The red threads of Fortune – Jy Yang

Très différente de la précédente, cette novella est encore une fois franchement bonne

red_threads_yangThe red threads of Fortune est le texte jumeau de The black tides of Heaven (paru en même temps, mettant en scène la même paire de protagonistes, en mettant l’emphase sur l’un d’entre eux dans chacun des ouvrages), les deux ouvrant le cycle Tensorate de l’auteur singapourien (d’expression anglaise) Jy Yang. On sait déjà que celui-ci se poursuivra en 2018 avec deux autres romans courts, The descent of monsters et The ascent to Godhood. Théoriquement, les deux premières novellas peuvent se lire dans n’importe quel ordre, même si les premiers retours de lecteurs anglo-saxons avaient assez fortement tendance à dire qu’il était plus pertinent de commencer par The black tides of Heaven. Et effectivement, après avoir lu les deux, je peux dire que c’était la chose à faire. En effet, The red threads of Fortune se déroule après la fin de son texte jumeau, et ne présente pas les particularités liées au genre dans cet univers de façon aussi détaillée. Vous saisirez beaucoup mieux l’histoire globale des deux romans si vous les lisez dans le même ordre que moi.

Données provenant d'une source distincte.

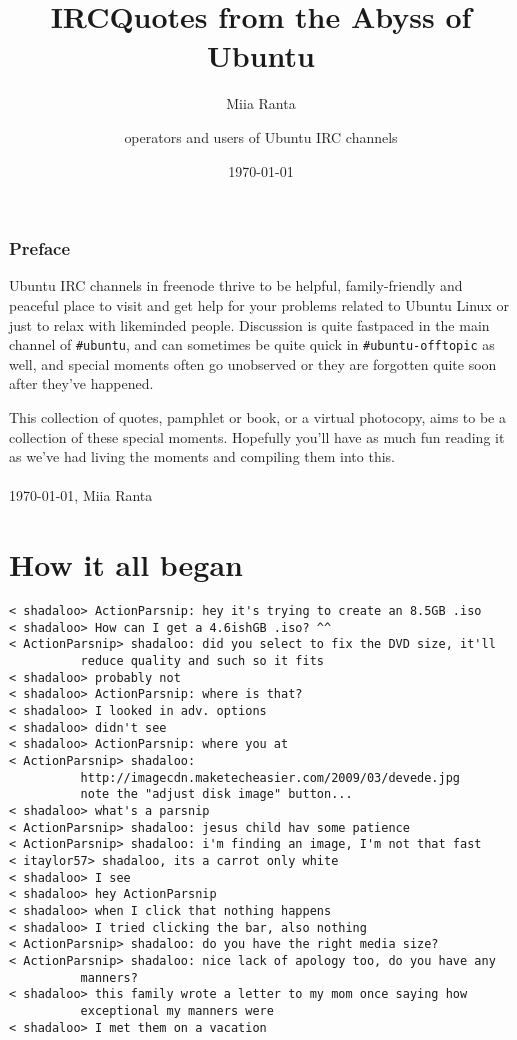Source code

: \documentclass[a4paper]{book}
\title{IRCQuotes from the Abyss of Ubuntu}
\author{Miia Ranta \and operators and users of Ubuntu IRC channels}
\date{\today}
\begin{document}
\maketitle{}
\thispagestyle{empty}
\cleardoublepage{}

\pagestyle{headings}
\setcounter{page}{1}

\subsection*{Preface}

Ubuntu IRC channels in freenode thrive to be helpful, family-friendly 
and peaceful place to visit and get help for your problems related to 
Ubuntu Linux or just to relax with likeminded people. Discussion is quite 
fastpaced in the main channel of \verb$#ubuntu$, and can sometimes be quite 
quick in \verb$#ubuntu-offtopic$ as well, and special moments often go 
unobserved or they are forgotten quite soon after they've happened.

This collection of quotes, pamphlet or book, or a virtual photocopy, 
aims to be a collection of these special moments. Hopefully you'll 
have as much fun reading it as we've had living the moments and 
compiling them into this.
\\
\\
\today, Miia Ranta 
\tableofcontents
\cleardoublepage

\setcounter{page}{1}
\chapter{How it all began}

\begin{verbatim}
< shadaloo> ActionParsnip: hey it's trying to create an 8.5GB .iso
< shadaloo> How can I get a 4.6ishGB .iso? ^^
< ActionParsnip> shadaloo: did you select to fix the DVD size, it'll 
          reduce quality and such so it fits
< shadaloo> probably not
< shadaloo> ActionParsnip: where is that?
< shadaloo> I looked in adv. options
< shadaloo> didn't see
< shadaloo> ActionParsnip: where you at
< ActionParsnip> shadaloo: 
          http://imagecdn.maketecheasier.com/2009/03/devede.jpg
          note the "adjust disk image" button...
< shadaloo> what's a parsnip
< ActionParsnip> shadaloo: jesus child hav some patience
< ActionParsnip> shadaloo: i'm finding an image, I'm not that fast
< itaylor57> shadaloo, its a carrot only white
< shadaloo> I see
< shadaloo> hey ActionParsnip
< shadaloo> when I click that nothing happens
< shadaloo> I tried clicking the bar, also nothing
< ActionParsnip> shadaloo: do you have the right media size?
< ActionParsnip> shadaloo: nice lack of apology too, do you have any 
          manners?
< shadaloo> this family wrote a letter to my mom once saying how 
          exceptional my manners were
< shadaloo> I met them on a vacation
\end{verbatim}
\end{document}
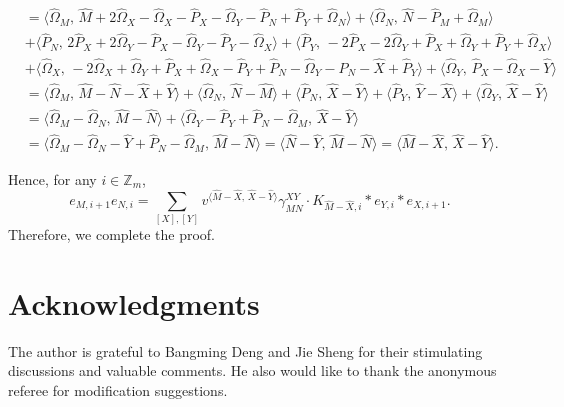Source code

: \documentclass[reqno,12pt]{amsart}
\numberwithin{equation}{section}
\theoremstyle{plain}
\theoremstyle{definition}
\begin{document}
\begin{equation*}\begin{split}
&={\langle {\hat{\Omega}_M,\,\hat{M}+2\hat{\Omega}_X-\hat{\Omega}_X-\hat{P}_X-\hat{\Omega}_Y-\hat{P}_N+\hat{P}_Y+\hat{\Omega}_N}\rangle}
+{\langle {\hat{\Omega}_N,\,\hat{N}-\hat{P}_M+\hat{\Omega}_M}\rangle}\\
&+{\langle {\hat{P}_N,\,2\hat{P}_X+2\hat{\Omega}_Y-\hat{P}_X-\hat{\Omega}_Y-\hat{P}_Y-\hat{\Omega}_X}\rangle}+{\langle {\hat{P}_Y,\,-2\hat{P}_X-2\hat{\Omega}_Y+\hat{P}_X+\hat{\Omega}_Y+\hat{P}_Y+\hat{\Omega}_X}\rangle}
\\&+{\langle {\hat{\Omega}_X,\,-2\hat{\Omega}_X+\hat{\Omega}_Y+\hat{P}_X+\hat{\Omega}_X-\hat{P}_Y+\hat{P}_N-\hat{\Omega}_Y-\hat{P}_N-\hat{X}+\hat{P}_Y}\rangle}+{\langle {\hat{\Omega}_Y,\,\hat{P}_X-\hat{\Omega}_X-\hat{Y}}\rangle}\\
&={\langle {\hat{\Omega}_M,\,\hat{M}-\hat{N}-\hat{X}+\hat{Y}}\rangle}+{\langle {\hat{\Omega}_N,\,\hat{N}-\hat{M}}\rangle}+{\langle {\hat{P}_N,\,\hat{X}-\hat{Y}}\rangle}+{\langle {\hat{P}_Y,\,\hat{Y}-\hat{X}}\rangle}+{\langle {\hat{\Omega}_Y,\,\hat{X}-\hat{Y}}\rangle}\\
&={\langle {\hat{\Omega}_M-\hat{\Omega}_N,\,\hat{M}-\hat{N}}\rangle}+{\langle {\hat{\Omega}_Y-\hat{P}_Y+\hat{P}_N-\hat{\Omega}_M,\,\hat{X}-\hat{Y}}\rangle}\\
&={\langle {\hat{\Omega}_M-\hat{\Omega}_N-\hat{Y}+\hat{P}_N-\hat{\Omega}_M,\,\hat{M}-\hat{N}}\rangle}
={\langle {\hat{N}-\hat{Y},\,\hat{M}-\hat{N}}\rangle}
={\langle {\hat{M}-\hat{X},\,\hat{X}-\hat{Y}}\rangle}.
\end{split}
\end{equation*}

Hence, for any $i\in\mathbb{Z}_m$,
$$e_{M,i+1}e_{N,i}=\sum\limits_{[X],[Y]}v^{{\langle {\hat{M}-\hat{X},\,\hat{X}-\hat{Y}}\rangle}}\gamma_{MN}^{XY}\cdot
K_{\hat{M}-\hat{X},i}\ast e_{Y,i}\ast e_{X,i+1}.$$ Therefore, we complete the proof.

\section*{Acknowledgments}

The author is grateful to Bangming Deng and Jie Sheng for their stimulating discussions and valuable comments. He also would like to thank the anonymous referee for modification suggestions.
\end{document}
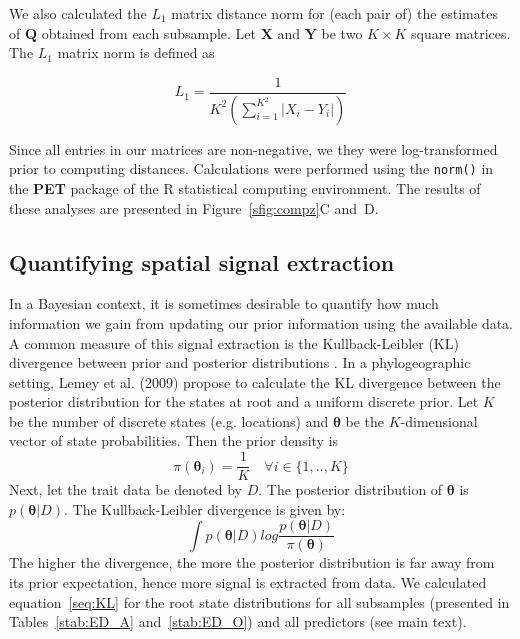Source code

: \documentclass[a4paper,10pt]{article}
\begin{document}
We also calculated the $L_1$ matrix distance norm for (each pair of) the estimates of $\mathbf{Q}$ obtained from each subsample.
Let $\mathbf{X}$ and $\mathbf{Y}$ be two $K \times K$ square matrices.
The $L_1$ matrix norm is defined as

\begin{equation}
\label{seq:L1}
 L_1 = \frac{1}{K^{2} (\sum_{i=1}^{K^2} |X_i-Y_i| ) }
\end{equation}

Since all entries in our matrices are non-negative, we they were log-transformed prior to computing distances.
Calculations were performed using the \verb|norm()| in the \textbf{PET} package of the R statistical computing environment.
The results of these analyses are presented in Figure~\ref{sfig:compz}C and~D.

\subsection{Quantifying spatial signal extraction}
 In a Bayesian context, it is sometimes desirable to quantify how much information we gain from updating our prior information using the available data.
 A common measure of this signal extraction is the Kullback-Leibler (KL) divergence between prior and posterior distributions \cite{M-KL}.
 In a phylogeographic setting, Lemey et al. (2009) \cite{M-roots} propose to calculate the KL divergence between the posterior distribution for the states at root and a uniform discrete prior.
 Let $K$ be the number of discrete states (e.g. locations) and $\boldsymbol\theta$ be the $K$-dimensional vector of state probabilities.
 Then the prior density is
 \begin{equation}
 \label{seq:prior}
  \pi(\boldsymbol\theta_i) = \frac{1}{K} \quad \forall i \in \{1,..,K\} 
 \end{equation}
Next, let the trait data be denoted by $D$.
The posterior distribution of $\boldsymbol\theta$ is $p(\boldsymbol\theta|D)$.
The Kullback-Leibler divergence is given by:
\begin{equation}
 \label{seq:KL}
 \int p(\boldsymbol\theta|D)log\frac{p(\boldsymbol\theta|D)}{\pi(\boldsymbol\theta)}
\end{equation}
The higher the divergence, the more the posterior distribution is far away from its prior expectation, hence more signal is extracted from data.
We calculated equation~\ref{seq:KL} for the root state distributions for all subsamples (presented in Tables~\ref{stab:ED_A} and~\ref{stab:ED_O}) and all predictors (see main text).
\end{document}
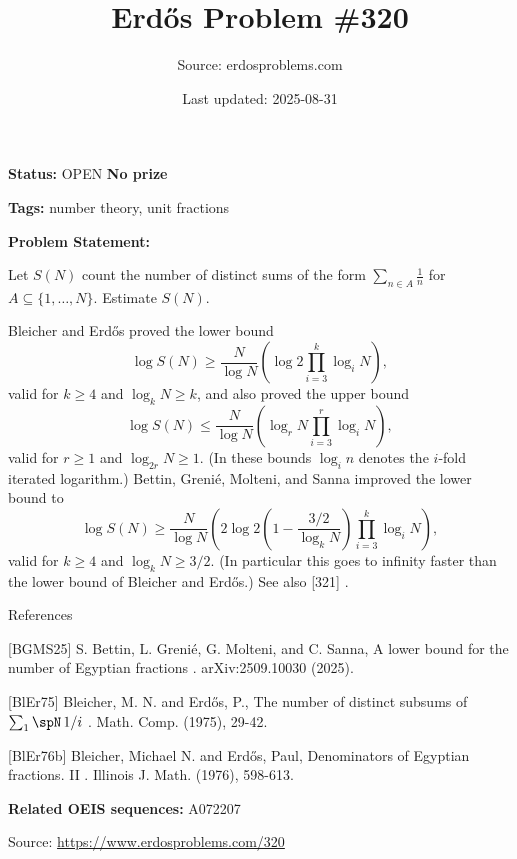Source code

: \documentclass{article}
\title{Erd\H{o}s Problem \#320}
\date{Last updated: 2025-08-31}
\author{Source: erdosproblems.com}
\begin{document}
\maketitle

\noindent\textbf{Status:} OPEN \quad \textbf{No prize}

\noindent\textbf{Tags:} number theory, unit fractions

\medskip

\noindent\textbf{Problem Statement:}

Let $S(N)$ count the number of distinct sums of the form $\sum_{n\in A}\frac{1}{n}$ for $A\subseteq \{1,\ldots,N\}$. Estimate $S(N)$.




Bleicher and Erd\H{o}s \cite{BlEr75} proved the lower bound\[\log S(N)\geq \frac{N}{\log N}\left(\log 2\prod_{i=3}^k\log_iN\right),\]valid for $k\geq 4$ and $\log_kN\geq k$, and also \cite{BlEr76b} proved the upper bound\[\log S(N)\leq \frac{N}{\log N}\left(\log_r N \prod_{i=3}^r \log_iN\right),\]valid for $r\geq 1$ and $\log_{2r}N\geq 1$. (In these bounds $\log_in$ denotes the $i$-fold iterated logarithm.) Bettin, Greni\'{e}, Molteni, and Sanna \cite{BGMS25} improved the lower bound to\[\log S(N) \geq \frac{N}{\log N}\left(2\log 2\left(1-\frac{3/2}{\log_kN}\right)\prod_{i=3}^k\log_iN\right),\]valid for $k\geq 4$ and $\log_kN\geq 3/2$. (In particular this goes to infinity faster than the lower bound of Bleicher and Erd\H{o}s.) See also [321] .




References

[BGMS25] S. Bettin, L. Greni\'{e}, G. Molteni, and C. Sanna, A lower bound for the number of Egyptian fractions . arXiv:2509.10030 (2025).

[BlEr75] Bleicher, M. N. and Erd\H{o}s, P., The number of distinct subsums of $\sum \sb{1}\spN\,1/i$ . Math. Comp. (1975), 29-42.

[BlEr76b] Bleicher, Michael N. and Erd\H{o}s, Paul, Denominators of Egyptian fractions. II . Illinois J. Math. (1976), 598-613.

\noindent\textbf{Related OEIS sequences:} A072207


\bigskip
\noindent\small{Source: \url{https://www.erdosproblems.com/320}}
\end{document}
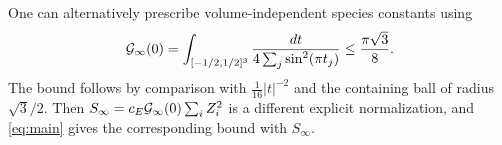 One can alternatively prescribe volume-independent species constants
using
\begin{equation}
 \mathcal G_\infty(0)=\int_{[-1/2,1/2]^3}
 \frac{dt}{4\sum_j\sin^2(\pi t_j)}
 \le\frac{\pi\sqrt3}{8}.
 \label{eq:green-infinite}
\end{equation}
The bound follows by comparison with
$\frac1{16}|t|^{-2}$ and the containing ball of radius $\sqrt3/2$.
Then $S_\infty=c_E\mathcal G_\infty(0)\sum_iZ_i^2$ is a different
explicit normalization, and \eqref{eq:main} gives the
corresponding bound with $S_\infty$.
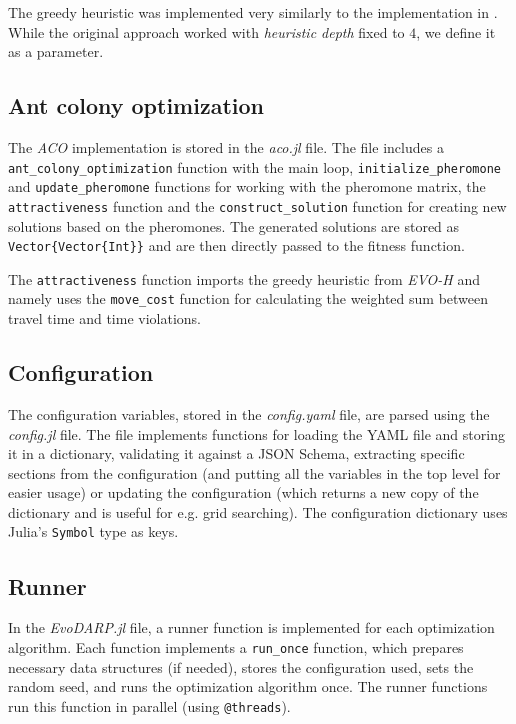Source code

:The greedy heuristic was implemented very similarly to the implementation in \cite{Baugh1998INTRACTABILITYOT}. While the original approach worked with \textit{heuristic depth} fixed to $4$, we define it as a parameter.

\subsection{Ant colony optimization}

The \textit{ACO} implementation is stored in the \textit{aco.jl} file. The file includes a \texttt{ant\_colony\_optimization} function with the main loop, \texttt{initialize\_pheromone} and \texttt{update\_pheromone} functions for working with the pheromone matrix, the \texttt{attractiveness} function and the \texttt{construct\_solution} function for creating new solutions based on the pheromones. The generated solutions are stored as \texttt{Vector\{Vector\{Int\}\}} and are then directly passed to the fitness function.

The \texttt{attractiveness} function imports the greedy heuristic from \textit{EVO-H} and namely uses the \texttt{move\_cost} function for calculating the weighted sum between travel time and time violations.

\subsection{Configuration}

The configuration variables, stored in the \textit{config.yaml} file, are parsed using the \textit{config.jl} file. The file implements functions for loading the YAML file and storing it in a dictionary, validating it against a JSON Schema, extracting specific sections from the configuration (and putting all the variables in the top level for easier usage) or updating the configuration (which returns a new copy of the dictionary and is useful for e.g. grid searching). The configuration dictionary uses Julia's \texttt{Symbol} type as keys.

\subsection{Runner}

In the \textit{EvoDARP.jl} file, a runner function is implemented for each optimization algorithm. Each function implements a \texttt{run\_once} function, which prepares necessary data structures (if needed), stores the configuration used, sets the random seed, and runs the optimization algorithm once. The runner functions run this function in parallel (using \texttt{@threads}).

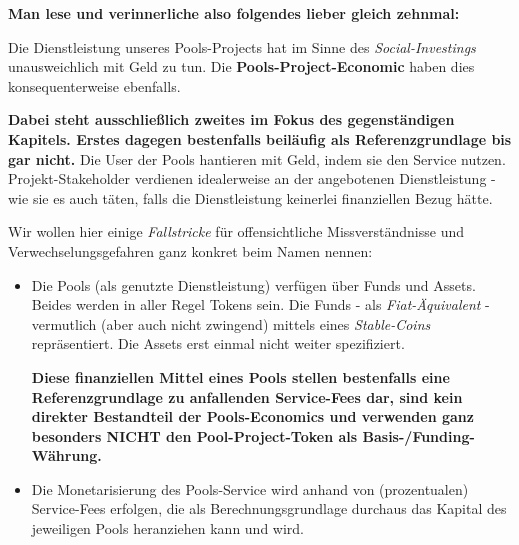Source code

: \vspace{0.2cm}

\textbf{Man lese und verinnerliche also folgendes lieber gleich zehnmal:}

\vspace{0.2cm}

\begin{Abgrenzung}

\vspace{0.2cm}

Die Dienstleistung unseres Pools-Projects hat im Sinne des \textit{Social-Investings} unausweichlich mit Geld zu tun. Die \textbf{Pools-Project-Economic} haben dies konsequenterweise ebenfalls.

\vspace{0.1cm}

\textbf{Dabei steht ausschließlich zweites im Fokus des gegenständigen Kapitels. Erstes dagegen bestenfalls beiläufig als Referenzgrundlage bis gar nicht.} Die User der Pools hantieren mit Geld, indem sie den Service nutzen. Projekt-Stakeholder verdienen idealerweise an der angebotenen Dienstleistung - wie sie es auch täten, falls die Dienstleistung keinerlei finanziellen Bezug hätte.

\vspace{0.75cm}

Wir wollen hier einige \textit{Fallstricke} für offensichtliche Missverständnisse und Verwechselungsgefahren ganz konkret beim Namen nennen:

\begin{itemize}
	\item Die Pools (als genutzte Dienstleistung) verfügen über Funds und Assets. Beides werden in aller Regel Tokens sein. Die Funds - als \textit{Fiat-Äquivalent} - vermutlich (aber auch nicht zwingend) mittels eines \textit{Stable-Coins} repräsentiert. Die Assets erst einmal nicht weiter spezifiziert. 
	
	\textbf{Diese finanziellen Mittel eines Pools stellen bestenfalls eine Referenzgrundlage zu anfallenden Service-Fees dar, sind kein direkter Bestandteil der Pools-Economics und verwenden ganz besonders NICHT den Pool-Project-Token als Basis-/Funding-Währung.}
	\item Die Monetarisierung des Pools-Service wird anhand von (prozentualen) Service-Fees erfolgen, die als Berechnungsgrundlage durchaus das Kapital des je\-weiligen Pools heranziehen kann und wird. 
	

\end{itemize}
\end{Abgrenzung}
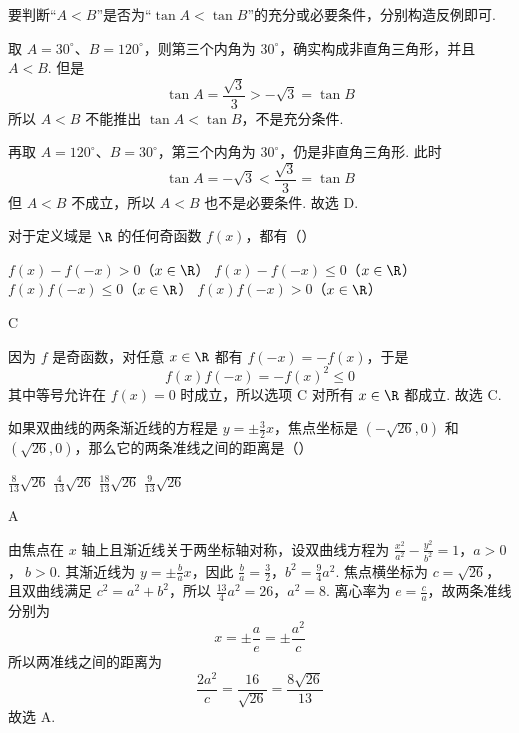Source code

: \begin{solution}
要判断“\(A<B\)”是否为“\(\tan A<\tan B\)”的充分或必要条件，分别构造反例即可.

取 \(A=30^\circ\)、\(B=120^\circ\)，则第三个内角为 \(30^\circ\)，确实构成非直角三角形，并且 \(A<B\). 但是
\[
\tan A=\frac{\sqrt3}{3}>-\sqrt3=\tan B
\]
所以 \(A<B\) 不能推出 \(\tan A<\tan B\)，不是充分条件.

再取 \(A=120^\circ\)、\(B=30^\circ\)，第三个内角为 \(30^\circ\)，仍是非直角三角形. 此时
\[
\tan A=-\sqrt3<\frac{\sqrt3}{3}=\tan B
\]
但 \(A<B\) 不成立，所以 \(A<B\) 也不是必要条件. 故选 D.
\end{solution}

\begin{problem}
对于定义域是 \(\R\) 的任何奇函数 \(f(x)\)，都有（\quad）

\choices
    {\(f(x)-f(-x)>0\)（\(x\in\R\)）}
    {\(f(x)-f(-x)\leqslant 0\)（\(x\in\R\)）}
    {\(f(x)f(-x)\leqslant 0\)（\(x\in\R\)）}
    {\(f(x)f(-x)>0\)（\(x\in\R\)）}
\end{problem}

\begin{answer}
C
\end{answer}

\begin{solution}
因为 \(f\) 是奇函数，对任意 \(x\in\R\) 都有 \(f(-x)=-f(x)\)，于是
\[
f(x)f(-x)=-f(x)^2\leqslant0
\]
其中等号允许在 \(f(x)=0\) 时成立，所以选项 C 对所有 \(x\in\R\) 都成立. 故选 C.
\end{solution}

\begin{problem}
如果双曲线的两条渐近线的方程是 \(y=\pm\frac{3}{2}x\)，焦点坐标是 \((-\sqrt{26},0)\) 和 \((\sqrt{26},0)\)，那么它的两条准线之间的距离是（\quad）

\choices
    {\(\frac{8}{13}\sqrt{26}\)}
    {\(\frac{4}{13}\sqrt{26}\)}
    {\(\frac{18}{13}\sqrt{26}\)}
    {\(\frac{9}{13}\sqrt{26}\)}
\end{problem}

\begin{answer}
A
\end{answer}

\begin{solution}
由焦点在 \(x\) 轴上且渐近线关于两坐标轴对称，设双曲线方程为
\(\frac{x^2}{a^2}-\frac{y^2}{b^2}=1\)，\(a>0\)，\(\ b>0\).
其渐近线为 \(y=\pm\frac ba x\)，因此
\(\frac{b}{a}=\frac32\)，\(b^2=\frac94a^2\).
焦点横坐标为 \(c=\sqrt{26}\)，且双曲线满足 \(c^2=a^2+b^2\)，所以
\(\frac{13}{4}a^2=26\)，\(a^2=8\).
离心率为 \(e=\frac ca\)，故两条准线分别为
\[
x=\pm\frac ae=\pm\frac{a^2}{c}
\]
所以两准线之间的距离为
\[
\frac{2a^2}{c}=\frac{16}{\sqrt{26}}=\frac{8\sqrt{26}}{13}
\]
故选 A.
\end{solution}

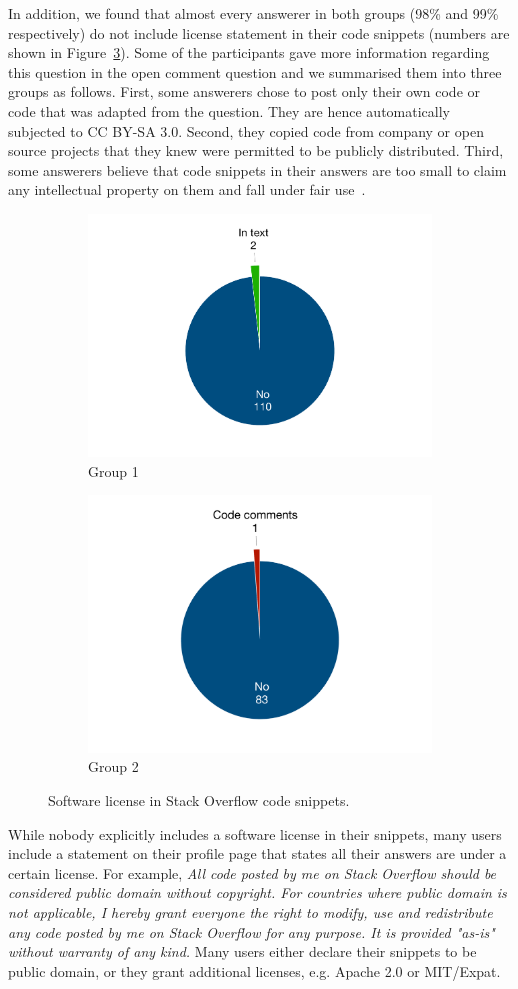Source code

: \documentclass{svjour3}                     %
\begin{document}
In addition, we found that almost every answerer in both groups (98\% and
99\% respectively) do not include license statement in their code snippets
(numbers are shown in Figure~\ref{fig:survey_license}). Some of the participants
gave more information regarding this question in the open comment question and
we summarised them into three groups as follows. First, some answerers chose to post only their
own code or code that was adapted from the question. They are hence
automatically subjected to CC BY-SA 3.0. Second, they copied code from company
or open source projects that they knew were permitted to be publicly
distributed. Third, some answerers believe that code snippets in their answers
are too small to claim any intellectual property on them and fall under fair
use~\citep{fairuse}.

\begin{figure}
	\begin{subfigure}{.5\textwidth}
		\centering
		\includegraphics[width=.4\linewidth]{survey_license_1}
		\caption{Group 1}
		\label{fig:survey_license_1}
	\end{subfigure}%
	\begin{subfigure}{.5\textwidth}
		\centering
		\includegraphics[width=.4\linewidth]{survey_license_2}
		\caption{Group 2}
		\label{fig:survey_license_2}
	\end{subfigure}
	\caption{Software license in Stack Overflow code snippets.}
	\label{fig:survey_license}
\end{figure}

While nobody explicitly includes a software license in their snippets,
many users include a statement on their profile page that states all their
answers are under a certain license. For example, \textit{All code posted by me on
	Stack Overflow should be considered public domain without copyright. For
	countries where public domain is not applicable, I hereby grant everyone the
	right to modify, use and redistribute any code posted by me on Stack Overflow
	for any purpose. It is provided "as-is" without warranty of any kind.}  Many
users either declare their snippets to be public domain, or they grant
additional licenses, e.g. Apache 2.0 or MIT/Expat.
\end{document}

Cette novella est très différente de la précédente, qui était un roman d’apprentissage s’étendant sur plusieurs décennies. Cette fois, nous sommes sur un registre différent, puisque le thème principal est la façon de faire son deuil et que l’action se déroule sur quelques jours à peine et dans le même lieu (une même région, pour être plus précis). 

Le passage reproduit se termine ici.